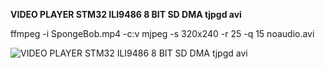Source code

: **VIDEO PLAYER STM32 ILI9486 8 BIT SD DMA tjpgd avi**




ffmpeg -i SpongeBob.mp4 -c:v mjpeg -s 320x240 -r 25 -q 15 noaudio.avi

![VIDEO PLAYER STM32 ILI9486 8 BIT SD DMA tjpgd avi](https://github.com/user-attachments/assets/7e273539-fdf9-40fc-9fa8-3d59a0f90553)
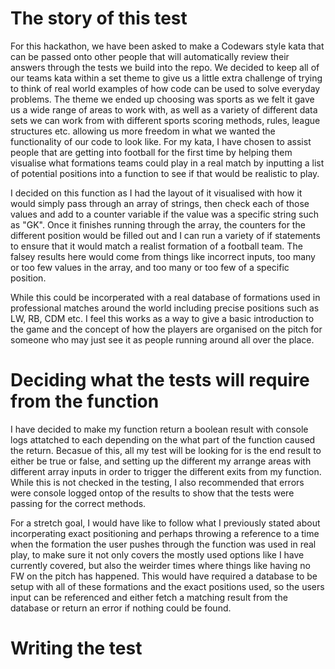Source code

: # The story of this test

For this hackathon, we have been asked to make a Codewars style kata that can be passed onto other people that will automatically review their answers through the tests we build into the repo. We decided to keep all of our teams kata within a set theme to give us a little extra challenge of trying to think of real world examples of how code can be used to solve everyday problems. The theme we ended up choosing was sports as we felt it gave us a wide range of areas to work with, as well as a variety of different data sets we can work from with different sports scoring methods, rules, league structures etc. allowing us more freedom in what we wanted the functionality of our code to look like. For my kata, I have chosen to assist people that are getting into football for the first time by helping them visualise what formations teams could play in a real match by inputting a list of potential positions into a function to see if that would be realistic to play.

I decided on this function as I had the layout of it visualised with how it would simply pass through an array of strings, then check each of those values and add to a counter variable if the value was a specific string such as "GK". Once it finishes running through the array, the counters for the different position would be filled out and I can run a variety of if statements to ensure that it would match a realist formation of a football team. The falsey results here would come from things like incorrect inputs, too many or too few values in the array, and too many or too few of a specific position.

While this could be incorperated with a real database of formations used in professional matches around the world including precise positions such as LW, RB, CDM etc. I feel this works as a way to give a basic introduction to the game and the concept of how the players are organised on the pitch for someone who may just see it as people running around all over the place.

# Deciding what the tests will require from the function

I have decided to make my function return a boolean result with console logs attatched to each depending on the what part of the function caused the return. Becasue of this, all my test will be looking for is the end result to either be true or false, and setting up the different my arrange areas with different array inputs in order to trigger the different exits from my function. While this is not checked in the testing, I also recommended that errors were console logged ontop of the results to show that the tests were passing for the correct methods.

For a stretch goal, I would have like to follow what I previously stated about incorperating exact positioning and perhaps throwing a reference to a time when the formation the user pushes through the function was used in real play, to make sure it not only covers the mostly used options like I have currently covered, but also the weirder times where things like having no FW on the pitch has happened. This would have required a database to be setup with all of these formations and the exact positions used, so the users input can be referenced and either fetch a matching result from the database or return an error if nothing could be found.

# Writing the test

...

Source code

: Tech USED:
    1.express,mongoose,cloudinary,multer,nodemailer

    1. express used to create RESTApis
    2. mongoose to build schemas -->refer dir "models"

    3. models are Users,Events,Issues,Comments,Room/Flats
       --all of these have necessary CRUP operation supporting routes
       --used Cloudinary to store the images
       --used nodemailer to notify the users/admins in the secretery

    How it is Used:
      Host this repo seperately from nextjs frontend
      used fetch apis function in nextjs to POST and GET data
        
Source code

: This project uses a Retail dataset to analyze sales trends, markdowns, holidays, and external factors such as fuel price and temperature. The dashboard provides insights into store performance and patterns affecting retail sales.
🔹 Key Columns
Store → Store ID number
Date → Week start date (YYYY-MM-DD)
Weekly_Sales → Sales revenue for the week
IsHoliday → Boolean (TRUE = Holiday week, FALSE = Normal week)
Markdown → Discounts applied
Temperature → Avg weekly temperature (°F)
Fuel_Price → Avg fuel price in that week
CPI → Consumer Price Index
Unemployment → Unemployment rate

* [WHAT TO PRODUCE] As listed above, the lines from the line with "1. express used to create RESTApis" to the line with "Markdown → Discounts applied" are to be echoed exactly, with both ends included and nothing added.

* [FINISHED TASK]
    1. express used to create RESTApis
    2. mongoose to build schemas -->refer dir "models"

    3. models are Users,Events,Issues,Comments,Room/Flats
       --all of these have necessary CRUP operation supporting routes
       --used Cloudinary to store the images
       --used nodemailer to notify the users/admins in the secretery

    How it is Used:
      Host this repo seperately from nextjs frontend
      used fetch apis function in nextjs to POST and GET data
        
Source code

: This project uses a Retail dataset to analyze sales trends, markdowns, holidays, and external factors such as fuel price and temperature. The dashboard provides insights into store performance and patterns affecting retail sales.
🔹 Key Columns
Store → Store ID number
Date → Week start date (YYYY-MM-DD)
Weekly_Sales → Sales revenue for the week
IsHoliday → Boolean (TRUE = Holiday week, FALSE = Normal week)
Markdown → Discounts applied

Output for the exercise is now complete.